Tankersley named dean of the newly formed Spadoni College of Education and Social Sciences at CCU
“The University is fortunate to have someone as skilled as Dr. Tankersley in this position,” said Daniel Ennis, Ph.D., CCU’s provost and vice president for academic affairs. “Being a founding dean is a unique challenge, as that person can help establish the culture and reputation of the college. With her experience as a department chair, associate dean, and associate provost, Dr. Tankersley is well prepared for this task. As far as I know, Dr. Tankersley is the only CCU dean ever to win the Student Government Association Professor of the Year award as a member of the faculty, so I am sure teaching excellence will be a hallmark of her administration.”
This newly organized academic college includes more than 1,000 students within undergraduate programs in anthropology and geography, early childhood education, elementary education, middle level education, physical education, political science, sociology, and special education.
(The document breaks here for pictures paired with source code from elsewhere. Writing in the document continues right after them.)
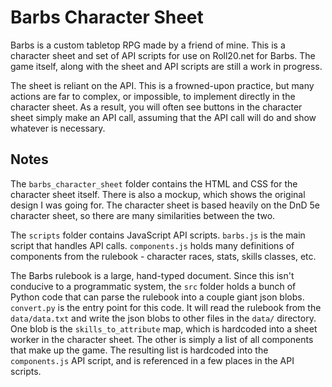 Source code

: # Barbs Character Sheet

Barbs is a custom tabletop RPG made by a friend of mine. This is a character sheet and set of API scripts for use
on Roll20.net for Barbs. The game itself, along with the sheet and API scripts are still a work in progress.

The sheet is reliant on the API. This is a frowned-upon practice, but many actions are far to complex, or impossible,
to implement directly in the character sheet. As a result, you will often see buttons in the character sheet simply
make an API call, assuming that the API call will do and show whatever is necessary.

## Notes

The `barbs_character_sheet` folder contains the HTML and CSS for the character sheet itself. There is also a mockup,
which shows the original design I was going for. The character sheet is based heavily on the DnD 5e character sheet,
so there are many similarities between the two.

The `scripts` folder contains JavaScript API scripts. `barbs.js` is the main script that handles API calls.
`components.js` holds many definitions of components from the rulebook - character races, stats, skills classes, etc.

The Barbs rulebook is a large, hand-typed document. Since this isn't conducive to a programmatic system, the `src`
folder holds a bunch of Python code that can parse the rulebook into a couple giant json blobs. `convert.py` is the
entry point for this code. It will read the rulebook from the `data/data.txt` and write the json blobs to other
files in the `data/` directory. One blob is the `skills_to_attribute` map, which is hardcoded into a sheet worker in
the character sheet. The other is simply a list of all components that make up the game. The resulting list is
hardcoded into the `components.js` API script, and is referenced in a few places in the API scripts.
The college also offers a number of graduate degree programs, including a Ph.D. in education, Ed.S. degrees in instructional technology and educational leadership, M.Ed. programs in educational leadership, instructional technology, special education, and language, literacy, and culture, and an M.A.T. in secondary education.
“I’m looking forward to working with and learning from faculty, staff, and students in the new college,” Tankersley said. “I am excited to be their advocate and champion, and to help this new college grow and succeed.”
As dean, Tankersley will also oversee a number of academic institutes and programs within the college, including the Call Me MISTER program, the Dalton and Linda Floyd Family Mentoring Program, the Edgar Dyer Institute for Leadership and Public Policy, the Social Justice Research Initiative, the South Carolina Teaching Fellows program, the Teacher Cadet program, and the LIFE program.
“The disciplines that are coming together to form the new Spadoni College have much more in common than meets the eye,” Tankersley said. “At their root, they are interested in questions of how humans develop not only as individuals, but as members of communities and societies. They examine ways in which we generate and share knowledge to advance collective goals. They offer solutions for negotiating difference and conflict, for building understanding and cooperation.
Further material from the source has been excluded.